16QAM modulation: according to the requirements of ITU-R M.2092 standard, a multi-carrier multiplexing mode is adopted in a VDE communication link;

the sampling rate of the system is improved through linear interpolation;

a low-pass filter: by selecting a suitable order, the high frequency components are filtered out.

Specifically, the step of demodulating 16QAM includes:

low-pass filtering: at a receiving end, an input signal firstly passes through a low-pass filter to eliminate out-of-band noise, and the bandwidth of the filter is wide enough to ensure that signal components cannot be damaged under the condition of frequency offset;

16QAM demodulation: the 16QAM signal adopts quadrature coherent demodulation, the demodulator firstly receives the 16QAM signal to carry out quadrature coherent demodulation, then the quadrature coherent demodulation is carried out through a low-pass filter, a low-pass filter LPF filters out high-frequency components to obtain useful signals, the output of the low-pass filter LPF can recover level signals through sampling judgment, and the IQ signals after sampling can be demodulated through judgment;

serial-to-parallel conversion is performed by a shift operation.

The invention has the beneficial effects that:

the functions can be realized:

a) The AIS shore station and the slipway receive and transmit functions;

b) An ASM transceiver function;

c) VDES shore ship, ship shore, ship receiving and dispatching function;

d) A label loading device forwarding function;

e) And an external input and output function.

The main system indexes are as follows:

a) Communication distance

VDES communication distance is larger than 12 nautical miles;

b) Communication bandwidth

The peak bandwidth is not lower than 300kbps;

c) Data packet loss rate

The data packet loss rate is less than 5%.

Through the development of the communication terminal, the communication terminal can become a link between an intelligent navigation service platform and a ship, and can realize reliable interaction of ship shore marks, including distress alarm, ship monitoring, value-added data and the like; particularly, the communication area is supplemented through the standard carrying equipment, so that the communication blind area can be effectively reduced.

Drawings

In order to more clearly illustrate the embodiments or technical solutions of the present invention, the drawings used in the embodiments or technical solutions of the prior art will be briefly described below, it is obvious that the drawings in the following description are only some embodiments of the present invention, and for those skilled in the art, other drawings can be obtained according to the structures shown in the drawings without creative efforts.

FIG. 1 is a block diagram of a VDES device of the present invention;

FIG. 2 is a block diagram of a VDE modulator implementation of the present invention;

FIG. 3 is a block diagram of a VDE demodulator implementation of the present invention;

FIG. 4 is a flow chart of the basic structure of π/4QPSK modulation of the present invention;

FIG. 5 is a flow chart of the basic architecture of π/4QPSK demodulation of the present invention;

FIG. 6 is a flow chart of the basic structure of 16QAM demodulation of the present invention;

fig. 7 is a flow chart of the basic structure of 16QAM modulation according to the present invention.

Detailed Description

It should be understood that the specific embodiments described herein are merely illustrative of the invention and do not limit the invention.

The following detailed description is given to select technical features, objects and advantages of the present invention in order to make the technical features, objects and advantages of the present invention more clearly understood. It should be understood that the embodiments described are illustrative of some, but not all embodiments of the invention, and are not to be construed as limiting the scope of the invention. All other embodiments that can be obtained by a person skilled in the art based on the embodiments of the present invention without any inventive step are within the scope of the present invention.

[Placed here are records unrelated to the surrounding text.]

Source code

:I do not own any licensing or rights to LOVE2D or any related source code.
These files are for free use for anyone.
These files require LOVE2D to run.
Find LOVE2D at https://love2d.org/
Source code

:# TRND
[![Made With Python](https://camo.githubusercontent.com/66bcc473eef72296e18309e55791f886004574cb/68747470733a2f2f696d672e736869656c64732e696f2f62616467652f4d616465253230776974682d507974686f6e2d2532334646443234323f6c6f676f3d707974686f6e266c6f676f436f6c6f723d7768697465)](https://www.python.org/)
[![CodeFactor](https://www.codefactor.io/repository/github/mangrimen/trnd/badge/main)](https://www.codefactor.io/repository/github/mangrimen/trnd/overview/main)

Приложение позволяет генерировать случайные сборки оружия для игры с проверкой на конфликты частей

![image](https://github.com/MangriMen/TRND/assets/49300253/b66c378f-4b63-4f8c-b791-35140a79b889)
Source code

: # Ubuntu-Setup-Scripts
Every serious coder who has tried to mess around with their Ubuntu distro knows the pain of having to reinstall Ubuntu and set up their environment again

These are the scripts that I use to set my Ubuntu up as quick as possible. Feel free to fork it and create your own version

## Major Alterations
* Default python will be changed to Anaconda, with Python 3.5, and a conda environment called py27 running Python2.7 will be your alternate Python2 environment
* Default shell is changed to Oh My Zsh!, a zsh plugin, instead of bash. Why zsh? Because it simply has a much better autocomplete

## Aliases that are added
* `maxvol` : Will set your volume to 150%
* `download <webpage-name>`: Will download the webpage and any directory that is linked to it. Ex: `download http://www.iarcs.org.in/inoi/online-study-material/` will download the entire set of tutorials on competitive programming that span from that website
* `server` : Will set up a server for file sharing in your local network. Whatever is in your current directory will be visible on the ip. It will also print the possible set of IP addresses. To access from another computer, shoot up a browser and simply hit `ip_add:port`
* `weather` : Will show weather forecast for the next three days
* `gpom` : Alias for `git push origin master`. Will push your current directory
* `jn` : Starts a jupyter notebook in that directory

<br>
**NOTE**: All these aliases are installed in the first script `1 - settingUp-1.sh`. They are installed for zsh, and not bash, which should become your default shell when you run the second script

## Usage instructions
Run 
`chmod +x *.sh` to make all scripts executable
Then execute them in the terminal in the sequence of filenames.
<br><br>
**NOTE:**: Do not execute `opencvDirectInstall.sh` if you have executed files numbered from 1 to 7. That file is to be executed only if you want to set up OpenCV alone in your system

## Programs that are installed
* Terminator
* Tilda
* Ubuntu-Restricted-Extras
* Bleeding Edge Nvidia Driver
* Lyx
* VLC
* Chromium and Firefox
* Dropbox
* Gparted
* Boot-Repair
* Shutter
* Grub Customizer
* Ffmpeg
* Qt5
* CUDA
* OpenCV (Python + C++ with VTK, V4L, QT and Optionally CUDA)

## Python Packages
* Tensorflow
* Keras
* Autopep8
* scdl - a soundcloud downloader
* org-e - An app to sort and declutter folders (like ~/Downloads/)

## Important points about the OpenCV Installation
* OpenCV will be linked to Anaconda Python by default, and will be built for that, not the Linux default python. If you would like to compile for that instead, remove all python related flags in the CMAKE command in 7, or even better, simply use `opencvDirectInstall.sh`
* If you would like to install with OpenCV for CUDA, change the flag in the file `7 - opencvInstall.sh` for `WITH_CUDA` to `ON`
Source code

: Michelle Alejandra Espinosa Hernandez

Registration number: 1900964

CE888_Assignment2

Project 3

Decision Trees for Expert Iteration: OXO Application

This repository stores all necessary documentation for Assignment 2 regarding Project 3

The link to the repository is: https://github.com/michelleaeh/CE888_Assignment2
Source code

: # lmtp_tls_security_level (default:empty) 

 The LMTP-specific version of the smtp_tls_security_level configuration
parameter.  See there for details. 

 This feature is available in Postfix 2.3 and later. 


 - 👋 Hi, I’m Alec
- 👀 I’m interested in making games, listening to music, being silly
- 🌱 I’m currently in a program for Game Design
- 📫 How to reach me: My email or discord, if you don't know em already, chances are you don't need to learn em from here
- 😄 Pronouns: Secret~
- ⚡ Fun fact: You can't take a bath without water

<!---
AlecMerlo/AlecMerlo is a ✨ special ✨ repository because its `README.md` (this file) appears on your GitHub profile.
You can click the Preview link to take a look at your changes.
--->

The first embodiment is as follows:

a ship/load VDES system communication terminal comprising:

the interface and control module is used for communicating with an external application system and controlling the signal and protocol processing module;

the signal and protocol processing module is used for carrying out digital signal processing, protocol analysis and time reference management;

the radio frequency module is used for amplifying, filtering and carrying out frequency conversion processing on the bidirectional signals;

the signal and protocol processing module is respectively connected with the radio frequency module, the interface and control module is further connected with an external application system, and the radio frequency module is further connected with the VHF antenna.

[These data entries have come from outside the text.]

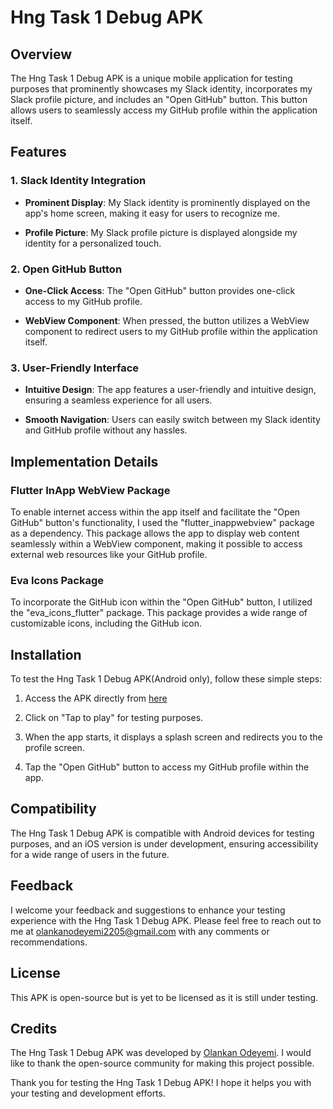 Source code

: # Hng Task 1 Debug APK

## Overview

The Hng Task 1 Debug APK is a unique mobile application for testing purposes that prominently showcases my Slack identity, incorporates my Slack profile picture, and includes an "Open GitHub" button. This button allows users to seamlessly access my GitHub profile within the application itself.

## Features

### 1. Slack Identity Integration

- **Prominent Display**: My Slack identity is prominently displayed on the app's home screen, making it easy for users to recognize me.

- **Profile Picture**: My Slack profile picture is displayed alongside my identity for a personalized touch.

### 2. Open GitHub Button

- **One-Click Access**: The "Open GitHub" button provides one-click access to my GitHub profile.

- **WebView Component**: When pressed, the button utilizes a WebView component to redirect users to my GitHub profile within the application itself.

### 3. User-Friendly Interface

- **Intuitive Design**: The app features a user-friendly and intuitive design, ensuring a seamless experience for all users.

- **Smooth Navigation**: Users can easily switch between my Slack identity and GitHub profile without any hassles.

## Implementation Details

### Flutter InApp WebView Package

To enable internet access within the app itself and facilitate the "Open GitHub" button's functionality, I used the "flutter_inappwebview" package as a dependency. This package allows the app to display web content seamlessly within a WebView component, making it possible to access external web resources like your GitHub profile.

### Eva Icons Package

To incorporate the GitHub icon within the "Open GitHub" button, I utilized the "eva_icons_flutter" package. This package provides a wide range of customizable icons, including the GitHub icon.

## Installation

To test the Hng Task 1 Debug APK(Android only), follow these simple steps:

1. Access the APK directly from [here](https://appetize.io/app/zckg5c6nwlv6ooxobgmurghrfu?device=pixel4&osVersion=11.0&scale=75)

2. Click on "Tap to play" for testing purposes.

3. When the app starts, it displays a splash screen and redirects you to the profile screen.

4. Tap the "Open GitHub" button to access my GitHub profile within the app.

## Compatibility

The Hng Task 1 Debug APK is compatible with Android devices for testing purposes, and an iOS version is under development, ensuring accessibility for a wide range of users in the future.

## Feedback

I welcome your feedback and suggestions to enhance your testing experience with the Hng Task 1 Debug APK. Please feel free to reach out to me at [olankanodeyemi2205@gmail.com](mailto:olankanodeyemi2205@gmail.com) with any comments or recommendations.

## License

This APK is open-source but is yet to be licensed as it is still under testing.

## Credits

The Hng Task 1 Debug APK was developed by [Olankan Odeyemi](https://www.linkedin.com/in/olankan-odeyemi-6716331b3). I would like to thank the open-source community for making this project possible.

Thank you for testing the Hng Task 1 Debug APK! I hope it helps you with your testing and development efforts.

Specifically, the radio frequency module contains T/R switch, receiving element and transmitting element, the receiving element includes a down converter, the down converter is connected with the receiving terminal of T/R switch, the transmitting element includes digital-to-analog conversion circuit, band-pass filter circuit, up-conversion circuit and power amplification circuit, digital-to-analog conversion circuit's input and interface and control module's output are connected, and digital-to-analog conversion circuit's output is connected with band-pass filter circuit, up-conversion circuit, power amplification circuit in proper order, and power amplification circuit's output is connected with the sending terminal of T/R switch, the common terminal and the VHF antenna connection of T/R switch.

Specifically, the signal and protocol processing module comprises multiple parallel receiving channel selection circuits and a VDE digital modem, wherein the receiving channel selection circuits comprise an orthogonal demodulation circuit, a low-pass filter circuit, an automatic gain control circuit and an analog-to-digital conversion circuit which are sequentially connected, the input ends of the multiple parallel receiving channel selection circuits are connected with the receiving unit together, and the output ends of the multiple parallel receiving channel selection circuits are connected with the VDE digital modem together.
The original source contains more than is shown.